Within the material below, how many lines include "sposób"? Answer with the count only.
◇ ◇ ◇ ◇
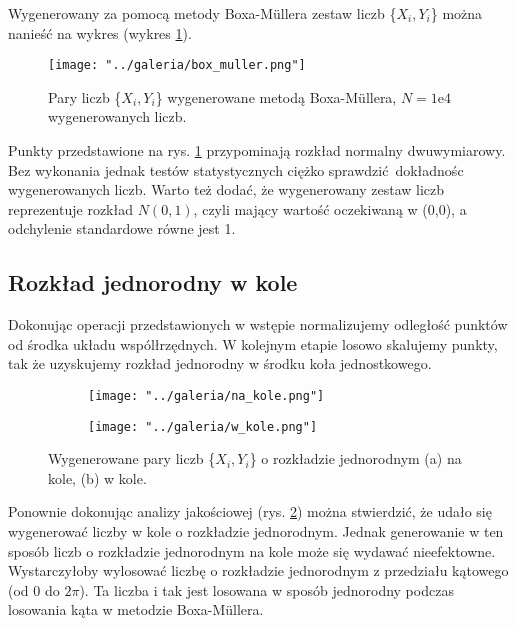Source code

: \documentclass[a4paper, 12pt]{article}
\begin{document}
    Wygenerowany za pomocą metody Boxa-M\"ullera zestaw liczb \{$X_i, Y_i$\} można nanieść na wykres (wykres \ref{fig:box_mul}).
    
    \begin{figure}[h]
        \centering
        \texttt{[image: "../galeria/box\_muller.png"]}
        \caption{Pary liczb \{$X_i, Y_i$\} wygenerowane metodą Boxa-M\"ullera, $N=1\text{e}4$ wygenerowanych liczb.}
        \label{fig:box_mul}
    \end{figure}

    \noaka Punkty przedstawione na rys. \ref{fig:box_mul} przypominają rozkład normalny dwuwymiarowy.
    Bez wykonania jednak testów statystycznych ciężko sprawdzić dokładnośc wygenerowanych liczb.
    Warto też dodać, że wygenerowany zestaw liczb reprezentuje rozkład $N(0,1)$, czyli mający wartość oczekiwaną w (0,0), a odchylenie standardowe równe jest 1.  

    \newpage

    \subsection*{Rozkład jednorodny w kole}

    Dokonując operacji przedstawionych w wstępie normalizujemy odległość punktów od środka układu wspólłrzędnych. 
    W kolejnym etapie losowo skalujemy punkty, tak że uzyskujemy rozkład jednorodny w środku koła jednostkowego.
    \begin{figure}[H]
        \centering
        \begin{subfigure}{0.45\textwidth}
            \centering
            \texttt{[image: "../galeria/na\_kole.png"]}
            \caption{}
        \end{subfigure}
        \begin{subfigure}{0.45\textwidth}
            \centering
            \texttt{[image: "../galeria/w\_kole.png"]}
            \caption{}
        \end{subfigure}
        \caption{Wygenerowane pary liczb \{$X_i,Y_i$\} o rozkładzie jednorodnym (a) na kole, (b)  w kole.}
        \label{kolo}
    \end{figure}   

    \noaka Ponownie dokonując analizy jakościowej (rys. \ref{kolo}) można stwierdzić, że udało się wygenerować liczby w kole o rozkładzie jednorodnym.
    Jednak generowanie w ten sposób liczb o rozkładzie jednorodnym na kole może się wydawać nieefektowne.
    Wystarczyłoby wylosować liczbę o rozkładzie jednorodnym z przedziału kątowego (od $0$ do $2\pi$).
    Ta liczba i tak jest losowana w sposób jednorodny podczas losowania kąta w metodzie Boxa-M\"ullera.
\end{document}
◇ ◇ ◇ ◇
== Output ==
2